■ WORK REQUEST ■
Type out every line below exactly as it reads.

■ GIVEN ENTRIES ■
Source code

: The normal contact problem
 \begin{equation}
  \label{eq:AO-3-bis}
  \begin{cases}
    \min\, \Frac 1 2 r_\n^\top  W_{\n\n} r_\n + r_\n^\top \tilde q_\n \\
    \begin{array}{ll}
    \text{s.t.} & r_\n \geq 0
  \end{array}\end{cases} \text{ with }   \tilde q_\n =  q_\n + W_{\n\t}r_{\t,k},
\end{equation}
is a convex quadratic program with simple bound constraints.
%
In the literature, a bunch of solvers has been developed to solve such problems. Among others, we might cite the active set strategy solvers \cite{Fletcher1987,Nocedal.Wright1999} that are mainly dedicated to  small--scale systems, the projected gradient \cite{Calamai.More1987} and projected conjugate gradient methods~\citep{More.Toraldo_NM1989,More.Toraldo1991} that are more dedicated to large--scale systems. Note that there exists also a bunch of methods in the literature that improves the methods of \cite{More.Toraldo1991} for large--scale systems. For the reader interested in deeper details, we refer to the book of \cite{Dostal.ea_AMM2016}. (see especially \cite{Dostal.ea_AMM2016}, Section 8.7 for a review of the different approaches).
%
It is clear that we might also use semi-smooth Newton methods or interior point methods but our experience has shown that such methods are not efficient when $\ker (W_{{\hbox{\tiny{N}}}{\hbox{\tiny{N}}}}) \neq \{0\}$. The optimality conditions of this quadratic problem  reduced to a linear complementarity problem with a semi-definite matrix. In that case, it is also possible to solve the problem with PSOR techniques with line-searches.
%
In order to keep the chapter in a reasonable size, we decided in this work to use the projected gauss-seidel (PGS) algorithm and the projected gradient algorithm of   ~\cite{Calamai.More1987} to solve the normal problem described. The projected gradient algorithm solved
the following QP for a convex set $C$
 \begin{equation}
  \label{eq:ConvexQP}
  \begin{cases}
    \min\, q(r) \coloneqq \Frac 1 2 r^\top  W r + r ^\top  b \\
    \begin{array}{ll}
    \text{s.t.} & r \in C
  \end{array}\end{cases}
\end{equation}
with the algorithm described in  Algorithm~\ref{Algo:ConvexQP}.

■ SOLUTION ■
Source code

: The normal contact problem
 \begin{equation}
  \label{eq:AO-3-bis}
  \begin{cases}
    \min\, \Frac 1 2 r_\n^\top  W_{\n\n} r_\n + r_\n^\top \tilde q_\n \\
    \begin{array}{ll}
    \text{s.t.} & r_\n \geq 0
  \end{array}\end{cases} \text{ with }   \tilde q_\n =  q_\n + W_{\n\t}r_{\t,k},
\end{equation}
is a convex quadratic program with simple bound constraints.
%
In the literature, a bunch of solvers has been developed to solve such problems. Among others, we might cite the active set strategy solvers \cite{Fletcher1987,Nocedal.Wright1999} that are mainly dedicated to  small--scale systems, the projected gradient \cite{Calamai.More1987} and projected conjugate gradient methods~\citep{More.Toraldo_NM1989,More.Toraldo1991} that are more dedicated to large--scale systems. Note that there exists also a bunch of methods in the literature that improves the methods of \cite{More.Toraldo1991} for large--scale systems. For the reader interested in deeper details, we refer to the book of \cite{Dostal.ea_AMM2016}. (see especially \cite{Dostal.ea_AMM2016}, Section 8.7 for a review of the different approaches).
%
It is clear that we might also use semi-smooth Newton methods or interior point methods but our experience has shown that such methods are not efficient when $\ker (W_{{\hbox{\tiny{N}}}{\hbox{\tiny{N}}}}) \neq \{0\}$. The optimality conditions of this quadratic problem  reduced to a linear complementarity problem with a semi-definite matrix. In that case, it is also possible to solve the problem with PSOR techniques with line-searches.
%
In order to keep the chapter in a reasonable size, we decided in this work to use the projected gauss-seidel (PGS) algorithm and the projected gradient algorithm of   ~\cite{Calamai.More1987} to solve the normal problem described. The projected gradient algorithm solved
the following QP for a convex set $C$
 \begin{equation}
  \label{eq:ConvexQP}
  \begin{cases}
    \min\, q(r) \coloneqq \Frac 1 2 r^\top  W r + r ^\top  b \\
    \begin{array}{ll}
    \text{s.t.} & r \in C
  \end{array}\end{cases}
\end{equation}
with the algorithm described in  Algorithm~\ref{Algo:ConvexQP}.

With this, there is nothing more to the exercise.